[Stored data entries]
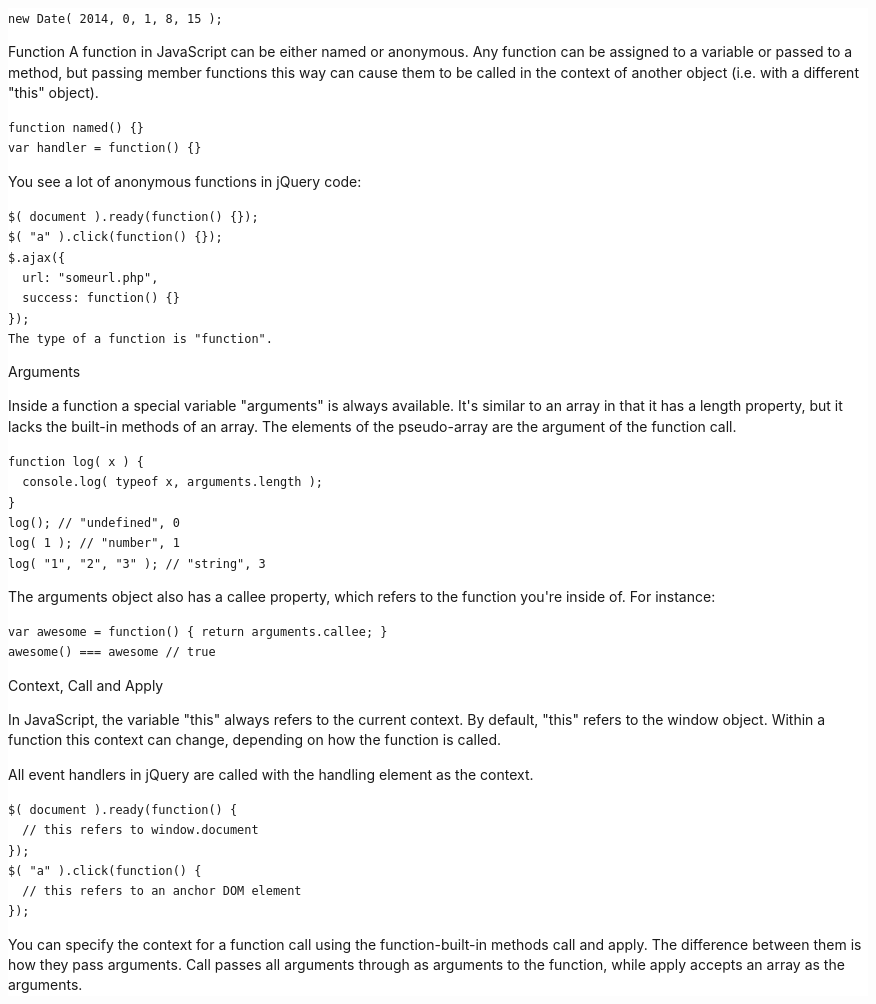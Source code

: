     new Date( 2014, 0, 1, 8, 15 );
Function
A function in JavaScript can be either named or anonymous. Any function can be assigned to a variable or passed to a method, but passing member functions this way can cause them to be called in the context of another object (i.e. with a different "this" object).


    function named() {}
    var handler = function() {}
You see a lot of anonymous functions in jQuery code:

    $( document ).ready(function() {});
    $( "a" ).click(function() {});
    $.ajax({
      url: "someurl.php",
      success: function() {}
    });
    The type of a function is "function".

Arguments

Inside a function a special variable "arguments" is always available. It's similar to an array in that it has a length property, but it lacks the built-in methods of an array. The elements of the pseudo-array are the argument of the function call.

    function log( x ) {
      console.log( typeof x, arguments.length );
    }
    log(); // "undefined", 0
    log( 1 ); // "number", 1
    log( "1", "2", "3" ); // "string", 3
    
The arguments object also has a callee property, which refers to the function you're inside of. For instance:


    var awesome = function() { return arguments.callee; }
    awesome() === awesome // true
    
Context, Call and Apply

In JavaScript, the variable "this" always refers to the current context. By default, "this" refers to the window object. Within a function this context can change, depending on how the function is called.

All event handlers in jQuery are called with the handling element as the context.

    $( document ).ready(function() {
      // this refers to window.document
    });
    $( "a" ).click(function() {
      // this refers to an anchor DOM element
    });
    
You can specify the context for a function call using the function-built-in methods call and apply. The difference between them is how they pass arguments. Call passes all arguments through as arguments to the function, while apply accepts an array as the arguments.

---

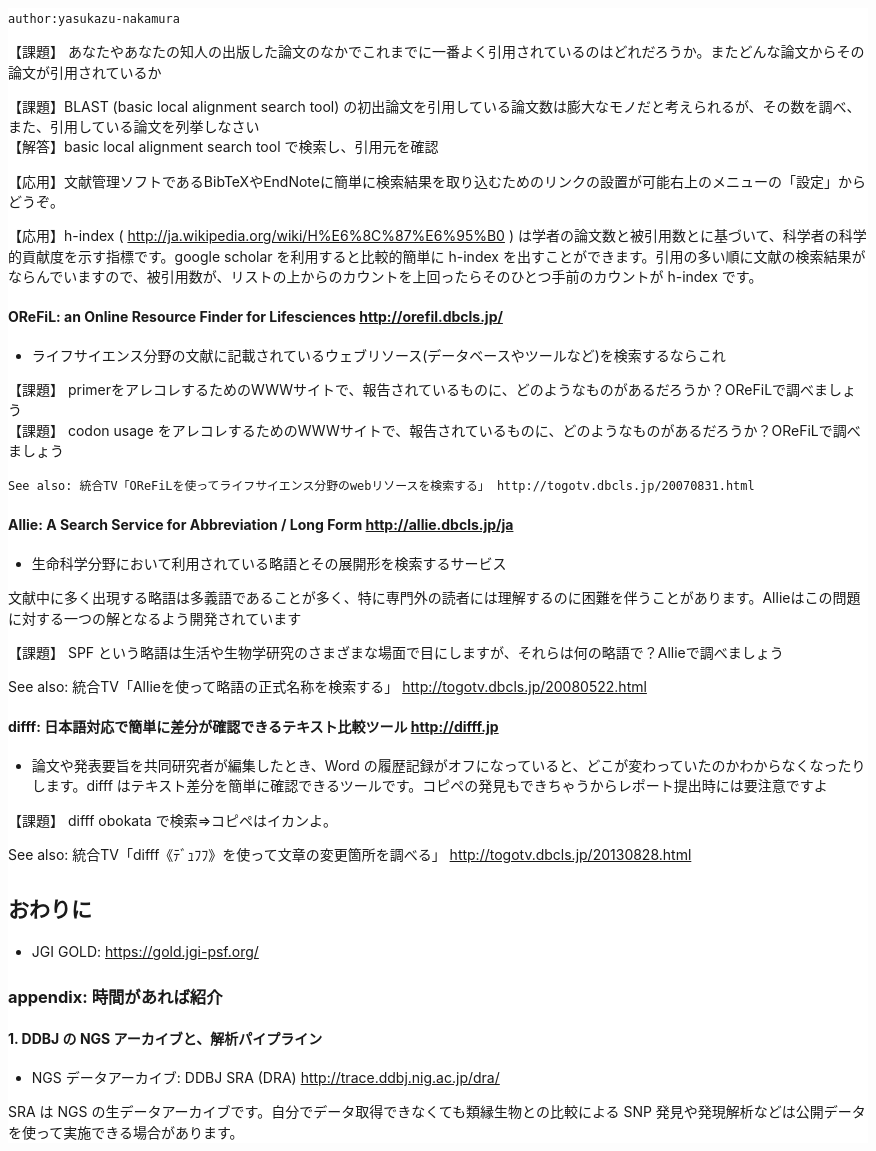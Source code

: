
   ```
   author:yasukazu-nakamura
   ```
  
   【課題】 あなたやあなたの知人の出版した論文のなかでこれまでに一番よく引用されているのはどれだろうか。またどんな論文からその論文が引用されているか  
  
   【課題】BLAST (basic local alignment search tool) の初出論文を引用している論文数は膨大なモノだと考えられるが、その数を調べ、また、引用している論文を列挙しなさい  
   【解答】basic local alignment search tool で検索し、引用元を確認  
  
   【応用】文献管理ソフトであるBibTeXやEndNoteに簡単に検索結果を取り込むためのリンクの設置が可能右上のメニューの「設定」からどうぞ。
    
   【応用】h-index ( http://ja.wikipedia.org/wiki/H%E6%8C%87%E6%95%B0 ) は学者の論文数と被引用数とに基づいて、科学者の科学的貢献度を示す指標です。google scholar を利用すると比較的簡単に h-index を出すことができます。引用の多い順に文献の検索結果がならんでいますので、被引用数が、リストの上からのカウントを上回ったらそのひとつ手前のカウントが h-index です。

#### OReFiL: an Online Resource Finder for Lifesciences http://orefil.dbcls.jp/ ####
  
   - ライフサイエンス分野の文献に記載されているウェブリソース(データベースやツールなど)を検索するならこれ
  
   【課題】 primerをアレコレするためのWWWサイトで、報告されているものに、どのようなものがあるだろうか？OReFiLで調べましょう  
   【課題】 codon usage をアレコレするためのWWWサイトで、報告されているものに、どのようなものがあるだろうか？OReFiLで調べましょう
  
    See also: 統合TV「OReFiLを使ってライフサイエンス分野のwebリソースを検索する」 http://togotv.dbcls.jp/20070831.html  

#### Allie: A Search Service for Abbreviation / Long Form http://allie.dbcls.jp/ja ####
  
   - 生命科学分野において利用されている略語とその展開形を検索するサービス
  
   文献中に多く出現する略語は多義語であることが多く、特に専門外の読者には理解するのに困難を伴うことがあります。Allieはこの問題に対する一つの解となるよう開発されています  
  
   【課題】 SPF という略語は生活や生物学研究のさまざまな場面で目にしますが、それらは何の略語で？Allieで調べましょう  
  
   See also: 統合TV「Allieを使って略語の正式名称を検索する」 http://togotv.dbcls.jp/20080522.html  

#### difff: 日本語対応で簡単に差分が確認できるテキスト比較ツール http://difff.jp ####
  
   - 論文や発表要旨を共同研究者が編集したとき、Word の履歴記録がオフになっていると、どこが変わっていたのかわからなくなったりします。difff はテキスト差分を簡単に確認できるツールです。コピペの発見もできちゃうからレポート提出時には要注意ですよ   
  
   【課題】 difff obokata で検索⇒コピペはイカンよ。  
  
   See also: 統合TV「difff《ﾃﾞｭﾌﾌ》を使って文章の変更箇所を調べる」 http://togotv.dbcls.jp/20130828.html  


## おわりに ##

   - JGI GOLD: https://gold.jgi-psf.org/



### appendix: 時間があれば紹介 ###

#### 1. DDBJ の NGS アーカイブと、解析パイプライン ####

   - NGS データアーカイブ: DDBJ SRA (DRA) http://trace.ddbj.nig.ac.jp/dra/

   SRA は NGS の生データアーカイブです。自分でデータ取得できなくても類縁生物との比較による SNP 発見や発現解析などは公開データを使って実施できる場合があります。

→ Required work
Send back an exact copy of only the lines from the line with "(basic local alignment" up to and including the line with "#### difff: 日本語対応で簡単に差分が確認できるテキスト比較ツール" in the data above.

→ Solution to this problem
   【課題】BLAST (basic local alignment search tool) の初出論文を引用している論文数は膨大なモノだと考えられるが、その数を調べ、また、引用している論文を列挙しなさい  
   【解答】basic local alignment search tool で検索し、引用元を確認  
  
   【応用】文献管理ソフトであるBibTeXやEndNoteに簡単に検索結果を取り込むためのリンクの設置が可能右上のメニューの「設定」からどうぞ。
    
   【応用】h-index ( http://ja.wikipedia.org/wiki/H%E6%8C%87%E6%95%B0 ) は学者の論文数と被引用数とに基づいて、科学者の科学的貢献度を示す指標です。google scholar を利用すると比較的簡単に h-index を出すことができます。引用の多い順に文献の検索結果がならんでいますので、被引用数が、リストの上からのカウントを上回ったらそのひとつ手前のカウントが h-index です。

#### OReFiL: an Online Resource Finder for Lifesciences http://orefil.dbcls.jp/ ####
  
   - ライフサイエンス分野の文献に記載されているウェブリソース(データベースやツールなど)を検索するならこれ
  
   【課題】 primerをアレコレするためのWWWサイトで、報告されているものに、どのようなものがあるだろうか？OReFiLで調べましょう  
   【課題】 codon usage をアレコレするためのWWWサイトで、報告されているものに、どのようなものがあるだろうか？OReFiLで調べましょう
  
    See also: 統合TV「OReFiLを使ってライフサイエンス分野のwebリソースを検索する」 http://togotv.dbcls.jp/20070831.html  

#### Allie: A Search Service for Abbreviation / Long Form http://allie.dbcls.jp/ja ####
  
   - 生命科学分野において利用されている略語とその展開形を検索するサービス
  
   文献中に多く出現する略語は多義語であることが多く、特に専門外の読者には理解するのに困難を伴うことがあります。Allieはこの問題に対する一つの解となるよう開発されています  
  
   【課題】 SPF という略語は生活や生物学研究のさまざまな場面で目にしますが、それらは何の略語で？Allieで調べましょう  
  
   See also: 統合TV「Allieを使って略語の正式名称を検索する」 http://togotv.dbcls.jp/20080522.html  

#### difff: 日本語対応で簡単に差分が確認できるテキスト比較ツール http://difff.jp ####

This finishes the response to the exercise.